_Prompt_
Using the listing below, work out how many lines carry the word "Formally", and state nothing but that number.

_Input_
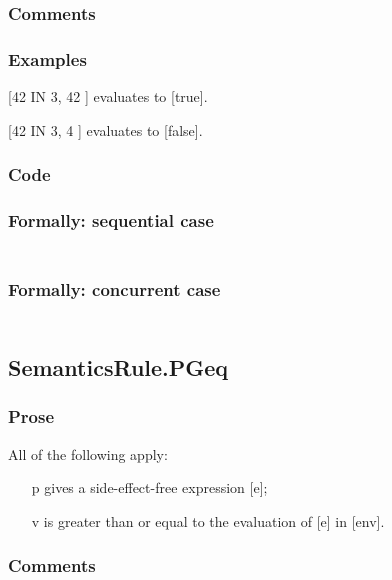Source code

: \documentclass{book}
\begin{document}
    \subsubsection{Comments}

    \subsubsection{Examples}
    [42 IN { 3, 42 }] evaluates to [true].

    [42 IN { 3, 4 }] evaluates to [false].

  \subsubsection{Code}

  \subsubsection{Formally: sequential case}
  \begin{align}
  \end{align} 

  \subsubsection{Formally: concurrent case}
  \begin{align}
  \end{align} 

\subsection{SemanticsRule.PGeq \label{sec:SemanticsRule.PGeq}}

    \subsubsection{Prose}
    All of the following apply:
    \begin{itemize}
    \item [p] gives a side-effect-free expression [e];
    \item [v] is greater than or equal to the evaluation of [e] in [env].
    \end{itemize}

    \subsubsection{Comments}
\end{document}

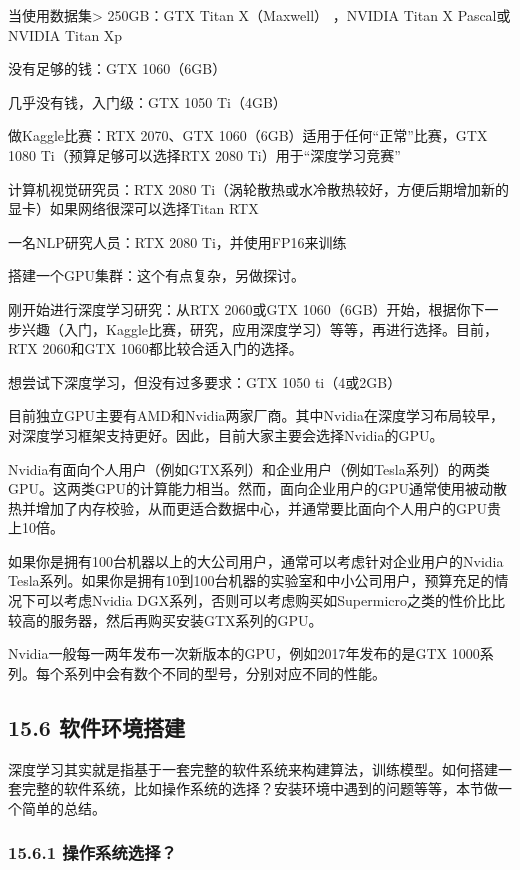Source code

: 当使用数据集\textgreater{} 250GB：GTX Titan X（Maxwell） ，NVIDIA Titan
X Pascal或NVIDIA Titan Xp

没有足够的钱：GTX 1060（6GB）

几乎没有钱，入门级：GTX 1050 Ti（4GB）

做Kaggle比赛：RTX 2070、GTX 1060（6GB）适用于任何``正常''比赛，GTX 1080
Ti（预算足够可以选择RTX 2080 Ti）用于``深度学习竞赛''

计算机视觉研究员：RTX 2080
Ti（涡轮散热或水冷散热较好，方便后期增加新的显卡）如果网络很深可以选择Titan
RTX

一名NLP研究人员：RTX 2080 Ti，并使用FP16来训练

搭建一个GPU集群：这个有点复杂，另做探讨。

刚开始进行深度学习研究：从RTX 2060或GTX
1060（6GB）开始，根据你下一步兴趣（入门，Kaggle比赛，研究，应用深度学习）等等，再进行选择。目前，RTX
2060和GTX 1060都比较合适入门的选择。

想尝试下深度学习，但没有过多要求：GTX 1050 ti（4或2GB）

目前独立GPU主要有AMD和Nvidia两家厂商。其中Nvidia在深度学习布局较早，对深度学习框架支持更好。因此，目前大家主要会选择Nvidia的GPU。

Nvidia有面向个人用户（例如GTX系列）和企业用户（例如Tesla系列）的两类GPU。这两类GPU的计算能力相当。然而，面向企业用户的GPU通常使用被动散热并增加了内存校验，从而更适合数据中心，并通常要比面向个人用户的GPU贵上10倍。

如果你是拥有100台机器以上的大公司用户，通常可以考虑针对企业用户的Nvidia
Tesla系列。如果你是拥有10到100台机器的实验室和中小公司用户，预算充足的情况下可以考虑Nvidia
DGX系列，否则可以考虑购买如Supermicro之类的性价比比较高的服务器，然后再购买安装GTX系列的GPU。

Nvidia一般每一两年发布一次新版本的GPU，例如2017年发布的是GTX
1000系列。每个系列中会有数个不同的型号，分别对应不同的性能。

\subsection{15.6
软件环境搭建}\label{ux8f6fux4ef6ux73afux5883ux642dux5efa}

深度学习其实就是指基于一套完整的软件系统来构建算法，训练模型。如何搭建一套完整的软件系统，比如操作系统的选择？安装环境中遇到的问题等等，本节做一个简单的总结。

\subsubsection{15.6.1
操作系统选择？}\label{ux64cdux4f5cux7cfbux7edfux9009ux62e9}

_Result below_
2